The lines to repeat are those below from the one containing "凯妮只要有机会跟雷伊说话，就不会抱怨什么……不对，反而该说她是笑著对雷伊搭话。" down to the one containing "即使看到雷伊这种模样而在内心发出欢呼，凯妮表面上还是笑著点了点头。", both included; reproduce them exactly and nothing else.

Data items
★ ★ ★ ★

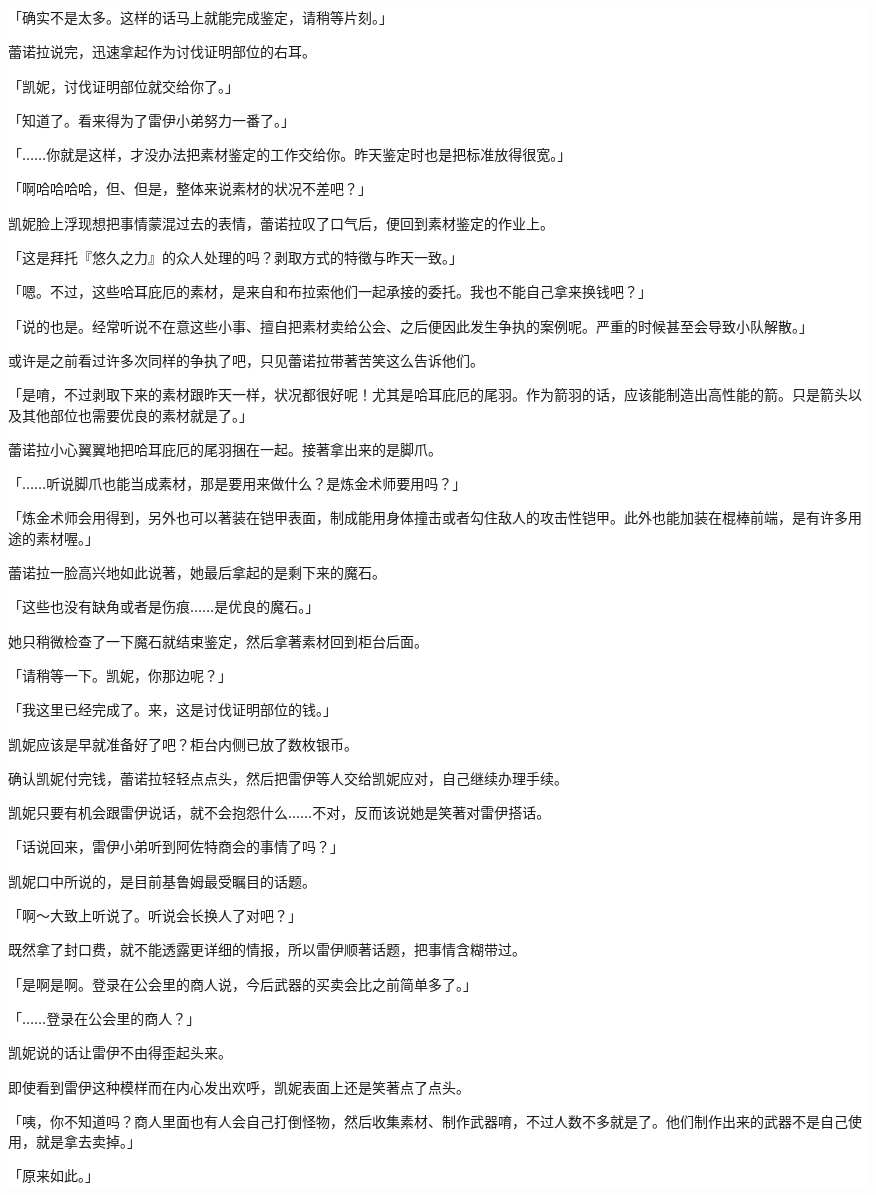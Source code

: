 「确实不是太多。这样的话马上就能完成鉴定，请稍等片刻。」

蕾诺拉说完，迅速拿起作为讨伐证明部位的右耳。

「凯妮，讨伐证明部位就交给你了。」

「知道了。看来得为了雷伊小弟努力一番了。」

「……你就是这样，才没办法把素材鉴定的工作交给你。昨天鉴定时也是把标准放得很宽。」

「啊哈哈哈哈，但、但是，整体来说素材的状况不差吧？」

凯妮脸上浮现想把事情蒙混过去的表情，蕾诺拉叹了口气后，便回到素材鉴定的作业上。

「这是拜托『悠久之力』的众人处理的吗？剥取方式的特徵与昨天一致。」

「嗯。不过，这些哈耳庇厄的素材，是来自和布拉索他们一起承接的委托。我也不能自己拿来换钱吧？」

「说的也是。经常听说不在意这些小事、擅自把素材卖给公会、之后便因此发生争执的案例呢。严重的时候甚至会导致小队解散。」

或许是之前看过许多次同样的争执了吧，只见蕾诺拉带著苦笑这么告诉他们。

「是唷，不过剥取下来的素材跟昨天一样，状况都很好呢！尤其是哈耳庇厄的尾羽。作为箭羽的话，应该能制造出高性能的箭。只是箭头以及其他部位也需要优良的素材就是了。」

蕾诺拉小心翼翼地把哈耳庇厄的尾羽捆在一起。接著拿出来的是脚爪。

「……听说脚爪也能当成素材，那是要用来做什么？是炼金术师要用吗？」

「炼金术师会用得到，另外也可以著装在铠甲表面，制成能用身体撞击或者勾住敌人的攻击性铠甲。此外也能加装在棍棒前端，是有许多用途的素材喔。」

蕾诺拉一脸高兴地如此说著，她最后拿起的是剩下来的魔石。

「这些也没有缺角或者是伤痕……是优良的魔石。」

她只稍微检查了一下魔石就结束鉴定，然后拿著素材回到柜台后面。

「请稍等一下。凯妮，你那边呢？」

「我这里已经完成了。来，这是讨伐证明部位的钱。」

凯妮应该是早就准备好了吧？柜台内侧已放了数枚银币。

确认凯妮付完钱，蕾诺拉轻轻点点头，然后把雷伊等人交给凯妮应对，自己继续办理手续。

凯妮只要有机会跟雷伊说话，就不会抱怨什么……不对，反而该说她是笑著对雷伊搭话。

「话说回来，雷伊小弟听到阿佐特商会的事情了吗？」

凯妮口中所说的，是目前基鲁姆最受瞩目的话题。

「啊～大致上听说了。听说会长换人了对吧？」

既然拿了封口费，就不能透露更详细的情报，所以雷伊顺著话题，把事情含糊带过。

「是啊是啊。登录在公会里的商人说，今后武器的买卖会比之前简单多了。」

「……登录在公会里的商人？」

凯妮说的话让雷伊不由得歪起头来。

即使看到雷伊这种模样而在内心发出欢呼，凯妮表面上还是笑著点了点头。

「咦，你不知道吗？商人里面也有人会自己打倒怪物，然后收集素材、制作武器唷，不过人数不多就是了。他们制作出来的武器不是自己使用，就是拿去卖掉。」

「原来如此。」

★ ★ ★ ★

**Written response:**
凯妮只要有机会跟雷伊说话，就不会抱怨什么……不对，反而该说她是笑著对雷伊搭话。

「话说回来，雷伊小弟听到阿佐特商会的事情了吗？」

凯妮口中所说的，是目前基鲁姆最受瞩目的话题。

「啊～大致上听说了。听说会长换人了对吧？」

既然拿了封口费，就不能透露更详细的情报，所以雷伊顺著话题，把事情含糊带过。

「是啊是啊。登录在公会里的商人说，今后武器的买卖会比之前简单多了。」

「……登录在公会里的商人？」

凯妮说的话让雷伊不由得歪起头来。

即使看到雷伊这种模样而在内心发出欢呼，凯妮表面上还是笑著点了点头。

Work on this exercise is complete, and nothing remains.